Source texts of formatted documents:
━━━━━━━━
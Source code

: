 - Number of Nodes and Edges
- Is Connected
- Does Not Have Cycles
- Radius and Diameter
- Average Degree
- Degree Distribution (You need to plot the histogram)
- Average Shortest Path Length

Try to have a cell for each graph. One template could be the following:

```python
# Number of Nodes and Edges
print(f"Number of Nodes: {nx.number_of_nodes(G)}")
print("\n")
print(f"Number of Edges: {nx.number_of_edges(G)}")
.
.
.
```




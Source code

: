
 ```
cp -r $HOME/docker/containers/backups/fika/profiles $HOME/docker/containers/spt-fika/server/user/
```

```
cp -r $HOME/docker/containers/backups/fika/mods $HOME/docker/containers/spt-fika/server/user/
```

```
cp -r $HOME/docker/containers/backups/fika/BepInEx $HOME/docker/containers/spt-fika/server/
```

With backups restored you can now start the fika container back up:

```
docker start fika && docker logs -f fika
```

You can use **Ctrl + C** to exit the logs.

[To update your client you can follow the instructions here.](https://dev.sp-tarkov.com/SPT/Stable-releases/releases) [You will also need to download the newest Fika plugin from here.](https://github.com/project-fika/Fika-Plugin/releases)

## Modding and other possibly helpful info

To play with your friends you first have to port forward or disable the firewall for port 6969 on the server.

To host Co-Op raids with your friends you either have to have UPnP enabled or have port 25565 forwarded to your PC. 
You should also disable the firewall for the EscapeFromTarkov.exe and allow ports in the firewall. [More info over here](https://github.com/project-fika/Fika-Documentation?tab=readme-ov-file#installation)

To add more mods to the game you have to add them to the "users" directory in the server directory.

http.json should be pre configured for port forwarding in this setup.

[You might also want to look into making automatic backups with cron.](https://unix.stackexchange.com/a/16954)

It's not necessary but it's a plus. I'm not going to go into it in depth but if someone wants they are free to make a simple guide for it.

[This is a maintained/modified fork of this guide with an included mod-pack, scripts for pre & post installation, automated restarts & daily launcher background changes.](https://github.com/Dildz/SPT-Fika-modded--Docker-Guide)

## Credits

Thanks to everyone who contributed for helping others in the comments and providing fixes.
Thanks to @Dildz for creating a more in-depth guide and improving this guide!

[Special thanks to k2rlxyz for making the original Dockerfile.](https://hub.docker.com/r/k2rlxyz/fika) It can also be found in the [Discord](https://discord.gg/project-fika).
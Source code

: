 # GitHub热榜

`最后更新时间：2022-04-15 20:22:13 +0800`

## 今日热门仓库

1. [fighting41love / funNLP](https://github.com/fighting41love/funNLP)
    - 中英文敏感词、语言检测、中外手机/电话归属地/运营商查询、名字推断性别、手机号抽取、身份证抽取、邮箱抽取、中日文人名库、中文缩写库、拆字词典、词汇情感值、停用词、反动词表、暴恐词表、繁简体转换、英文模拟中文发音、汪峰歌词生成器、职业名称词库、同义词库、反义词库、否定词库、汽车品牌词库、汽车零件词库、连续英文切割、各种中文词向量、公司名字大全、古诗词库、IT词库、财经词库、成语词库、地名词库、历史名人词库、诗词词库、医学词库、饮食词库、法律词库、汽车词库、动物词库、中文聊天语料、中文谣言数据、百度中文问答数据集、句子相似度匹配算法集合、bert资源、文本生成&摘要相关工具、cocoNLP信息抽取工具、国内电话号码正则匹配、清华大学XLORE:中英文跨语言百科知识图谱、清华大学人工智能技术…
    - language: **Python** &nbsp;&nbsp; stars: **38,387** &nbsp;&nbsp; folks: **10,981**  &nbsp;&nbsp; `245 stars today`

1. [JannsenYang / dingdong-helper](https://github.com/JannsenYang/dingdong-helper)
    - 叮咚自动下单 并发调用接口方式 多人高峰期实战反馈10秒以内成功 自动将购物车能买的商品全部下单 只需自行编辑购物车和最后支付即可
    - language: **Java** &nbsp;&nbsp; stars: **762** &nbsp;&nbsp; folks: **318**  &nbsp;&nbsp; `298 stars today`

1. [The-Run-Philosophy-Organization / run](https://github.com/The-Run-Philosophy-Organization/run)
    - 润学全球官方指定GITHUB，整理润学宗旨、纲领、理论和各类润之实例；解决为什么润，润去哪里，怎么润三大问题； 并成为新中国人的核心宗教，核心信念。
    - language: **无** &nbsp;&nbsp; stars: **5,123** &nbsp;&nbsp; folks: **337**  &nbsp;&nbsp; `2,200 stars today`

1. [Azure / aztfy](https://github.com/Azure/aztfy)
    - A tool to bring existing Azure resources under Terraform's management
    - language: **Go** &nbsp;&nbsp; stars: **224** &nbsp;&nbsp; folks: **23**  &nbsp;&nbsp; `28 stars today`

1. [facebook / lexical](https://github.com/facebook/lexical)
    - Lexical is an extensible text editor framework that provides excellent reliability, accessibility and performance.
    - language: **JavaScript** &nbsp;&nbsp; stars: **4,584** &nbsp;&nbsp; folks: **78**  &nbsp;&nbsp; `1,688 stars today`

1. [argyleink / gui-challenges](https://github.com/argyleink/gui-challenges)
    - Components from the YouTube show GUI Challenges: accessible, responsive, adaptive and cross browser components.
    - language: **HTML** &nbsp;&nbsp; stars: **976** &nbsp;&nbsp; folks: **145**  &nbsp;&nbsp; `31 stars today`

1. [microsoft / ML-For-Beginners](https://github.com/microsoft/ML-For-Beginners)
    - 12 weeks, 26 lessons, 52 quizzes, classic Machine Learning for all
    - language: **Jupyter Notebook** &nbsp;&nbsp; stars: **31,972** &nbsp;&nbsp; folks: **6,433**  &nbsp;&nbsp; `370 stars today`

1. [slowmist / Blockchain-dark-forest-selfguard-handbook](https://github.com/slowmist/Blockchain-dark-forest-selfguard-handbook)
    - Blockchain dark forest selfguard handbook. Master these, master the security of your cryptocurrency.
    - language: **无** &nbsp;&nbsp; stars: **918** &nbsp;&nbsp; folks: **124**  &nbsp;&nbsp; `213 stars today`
━━━━━━━━
▸ **TASK**
Check each line above for "project" and please state only how many have it.

▸ **COMPLETED TASK**
3